*** The data ***

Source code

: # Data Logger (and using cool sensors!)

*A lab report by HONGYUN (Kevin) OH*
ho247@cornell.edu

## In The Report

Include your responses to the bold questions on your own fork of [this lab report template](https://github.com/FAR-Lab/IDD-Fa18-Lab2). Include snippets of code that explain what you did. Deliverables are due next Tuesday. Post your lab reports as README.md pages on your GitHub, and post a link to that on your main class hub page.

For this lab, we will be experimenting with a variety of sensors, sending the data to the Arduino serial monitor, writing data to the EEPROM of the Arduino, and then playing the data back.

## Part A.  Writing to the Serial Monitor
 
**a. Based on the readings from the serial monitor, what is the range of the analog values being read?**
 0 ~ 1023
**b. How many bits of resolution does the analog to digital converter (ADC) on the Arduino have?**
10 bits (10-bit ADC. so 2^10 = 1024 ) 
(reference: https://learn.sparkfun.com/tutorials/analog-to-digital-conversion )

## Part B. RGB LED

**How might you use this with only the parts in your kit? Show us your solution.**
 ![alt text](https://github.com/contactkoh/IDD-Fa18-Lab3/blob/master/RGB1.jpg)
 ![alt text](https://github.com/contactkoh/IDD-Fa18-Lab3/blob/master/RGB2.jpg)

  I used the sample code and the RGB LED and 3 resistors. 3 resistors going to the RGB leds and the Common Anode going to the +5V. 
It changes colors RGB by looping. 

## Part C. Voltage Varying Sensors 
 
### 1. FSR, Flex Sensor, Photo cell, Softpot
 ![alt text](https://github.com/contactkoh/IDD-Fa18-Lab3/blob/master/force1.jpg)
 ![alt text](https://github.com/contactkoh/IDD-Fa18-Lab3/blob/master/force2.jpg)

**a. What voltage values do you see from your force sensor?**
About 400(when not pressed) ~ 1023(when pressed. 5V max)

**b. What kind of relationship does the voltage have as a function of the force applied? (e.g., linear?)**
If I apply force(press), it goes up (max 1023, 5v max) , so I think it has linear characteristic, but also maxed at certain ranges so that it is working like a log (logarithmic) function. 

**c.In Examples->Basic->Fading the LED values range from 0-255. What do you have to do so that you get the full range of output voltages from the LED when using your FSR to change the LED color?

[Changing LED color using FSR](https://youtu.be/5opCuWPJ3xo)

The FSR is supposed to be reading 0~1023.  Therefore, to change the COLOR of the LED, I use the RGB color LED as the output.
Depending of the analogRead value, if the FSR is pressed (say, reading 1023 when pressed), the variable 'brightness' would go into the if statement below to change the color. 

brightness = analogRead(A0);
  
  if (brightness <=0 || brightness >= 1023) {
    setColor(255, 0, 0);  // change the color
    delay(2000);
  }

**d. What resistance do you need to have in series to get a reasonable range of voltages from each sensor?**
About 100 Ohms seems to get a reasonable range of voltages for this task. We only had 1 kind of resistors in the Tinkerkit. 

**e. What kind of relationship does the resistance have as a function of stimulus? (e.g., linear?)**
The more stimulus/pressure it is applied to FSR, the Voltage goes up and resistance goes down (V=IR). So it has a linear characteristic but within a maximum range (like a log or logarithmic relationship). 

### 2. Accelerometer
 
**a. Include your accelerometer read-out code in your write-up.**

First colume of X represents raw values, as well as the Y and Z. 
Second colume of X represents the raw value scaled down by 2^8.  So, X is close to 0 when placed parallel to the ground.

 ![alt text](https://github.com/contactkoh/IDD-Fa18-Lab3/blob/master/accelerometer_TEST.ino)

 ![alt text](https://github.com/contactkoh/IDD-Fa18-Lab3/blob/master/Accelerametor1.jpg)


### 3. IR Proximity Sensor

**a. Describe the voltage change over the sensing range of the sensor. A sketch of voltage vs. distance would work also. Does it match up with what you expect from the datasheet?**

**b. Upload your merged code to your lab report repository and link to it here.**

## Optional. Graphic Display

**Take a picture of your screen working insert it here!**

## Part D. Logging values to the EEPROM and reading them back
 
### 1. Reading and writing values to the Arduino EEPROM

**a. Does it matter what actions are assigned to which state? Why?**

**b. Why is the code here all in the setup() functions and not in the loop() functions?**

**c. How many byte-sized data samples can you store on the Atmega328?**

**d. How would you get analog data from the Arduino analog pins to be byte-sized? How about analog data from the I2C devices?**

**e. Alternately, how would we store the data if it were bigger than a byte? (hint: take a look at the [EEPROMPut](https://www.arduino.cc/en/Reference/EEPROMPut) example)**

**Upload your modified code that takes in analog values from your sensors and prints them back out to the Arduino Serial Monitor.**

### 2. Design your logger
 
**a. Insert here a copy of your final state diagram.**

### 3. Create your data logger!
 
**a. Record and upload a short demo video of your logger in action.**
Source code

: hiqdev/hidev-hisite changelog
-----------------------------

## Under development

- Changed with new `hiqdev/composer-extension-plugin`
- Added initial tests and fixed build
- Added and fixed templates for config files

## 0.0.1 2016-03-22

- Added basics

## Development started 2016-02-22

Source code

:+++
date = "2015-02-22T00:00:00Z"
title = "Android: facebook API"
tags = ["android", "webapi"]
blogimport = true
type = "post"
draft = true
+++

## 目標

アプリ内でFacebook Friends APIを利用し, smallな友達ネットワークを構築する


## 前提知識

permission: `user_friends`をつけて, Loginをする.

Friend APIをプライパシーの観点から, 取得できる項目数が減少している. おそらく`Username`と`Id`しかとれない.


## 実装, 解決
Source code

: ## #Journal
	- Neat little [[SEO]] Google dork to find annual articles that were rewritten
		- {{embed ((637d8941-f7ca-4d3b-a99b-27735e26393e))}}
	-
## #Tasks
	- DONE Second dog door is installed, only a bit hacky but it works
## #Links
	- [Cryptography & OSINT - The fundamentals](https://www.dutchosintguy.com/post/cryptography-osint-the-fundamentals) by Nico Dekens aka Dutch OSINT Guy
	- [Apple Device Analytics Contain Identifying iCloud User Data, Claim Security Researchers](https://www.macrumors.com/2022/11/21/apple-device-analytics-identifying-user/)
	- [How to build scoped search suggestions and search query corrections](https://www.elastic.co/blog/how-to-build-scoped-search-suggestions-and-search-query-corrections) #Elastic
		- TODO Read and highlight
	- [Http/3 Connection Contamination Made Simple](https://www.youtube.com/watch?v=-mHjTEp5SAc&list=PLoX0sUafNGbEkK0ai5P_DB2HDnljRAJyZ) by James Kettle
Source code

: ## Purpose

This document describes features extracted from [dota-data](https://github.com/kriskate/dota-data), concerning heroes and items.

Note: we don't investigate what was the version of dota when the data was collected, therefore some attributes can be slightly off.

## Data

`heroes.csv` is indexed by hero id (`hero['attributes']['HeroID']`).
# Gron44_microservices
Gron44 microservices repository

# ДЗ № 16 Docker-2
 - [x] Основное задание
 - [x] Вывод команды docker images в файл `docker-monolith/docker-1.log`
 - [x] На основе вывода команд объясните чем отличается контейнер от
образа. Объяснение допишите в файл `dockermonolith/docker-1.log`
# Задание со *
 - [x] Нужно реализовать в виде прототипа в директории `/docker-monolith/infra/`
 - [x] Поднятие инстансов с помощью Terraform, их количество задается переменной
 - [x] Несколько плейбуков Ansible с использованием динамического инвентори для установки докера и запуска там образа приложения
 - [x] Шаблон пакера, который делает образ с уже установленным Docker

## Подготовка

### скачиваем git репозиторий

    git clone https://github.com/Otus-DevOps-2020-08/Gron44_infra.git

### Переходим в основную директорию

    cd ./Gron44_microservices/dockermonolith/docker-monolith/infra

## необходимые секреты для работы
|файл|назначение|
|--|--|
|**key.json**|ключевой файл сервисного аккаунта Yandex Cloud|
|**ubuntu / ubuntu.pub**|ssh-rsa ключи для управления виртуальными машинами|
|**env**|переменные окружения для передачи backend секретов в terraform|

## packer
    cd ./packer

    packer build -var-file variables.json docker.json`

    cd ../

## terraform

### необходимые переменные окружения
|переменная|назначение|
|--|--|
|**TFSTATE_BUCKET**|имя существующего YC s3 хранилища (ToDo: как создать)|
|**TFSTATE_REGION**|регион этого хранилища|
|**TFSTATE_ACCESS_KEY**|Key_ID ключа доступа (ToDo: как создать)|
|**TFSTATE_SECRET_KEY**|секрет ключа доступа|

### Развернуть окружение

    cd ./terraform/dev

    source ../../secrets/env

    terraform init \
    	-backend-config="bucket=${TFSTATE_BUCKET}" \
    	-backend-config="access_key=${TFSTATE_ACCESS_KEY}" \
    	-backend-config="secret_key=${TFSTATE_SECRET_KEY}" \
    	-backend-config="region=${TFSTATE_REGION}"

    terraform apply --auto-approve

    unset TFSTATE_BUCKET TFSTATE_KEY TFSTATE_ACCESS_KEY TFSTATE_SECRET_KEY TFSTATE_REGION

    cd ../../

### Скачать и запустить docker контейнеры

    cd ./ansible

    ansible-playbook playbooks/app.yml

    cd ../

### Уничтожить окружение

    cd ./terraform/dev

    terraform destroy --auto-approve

*** End of The data ***

Problem statement
With the line containing "For this lab, we" as the last one, please set down exactly the lines of the records above from their very first line, and nothing more.

Reply
Source code

: # Data Logger (and using cool sensors!)

*A lab report by HONGYUN (Kevin) OH*
ho247@cornell.edu

## In The Report

Include your responses to the bold questions on your own fork of [this lab report template](https://github.com/FAR-Lab/IDD-Fa18-Lab2). Include snippets of code that explain what you did. Deliverables are due next Tuesday. Post your lab reports as README.md pages on your GitHub, and post a link to that on your main class hub page.

For this lab, we will be experimenting with a variety of sensors, sending the data to the Arduino serial monitor, writing data to the EEPROM of the Arduino, and then playing the data back.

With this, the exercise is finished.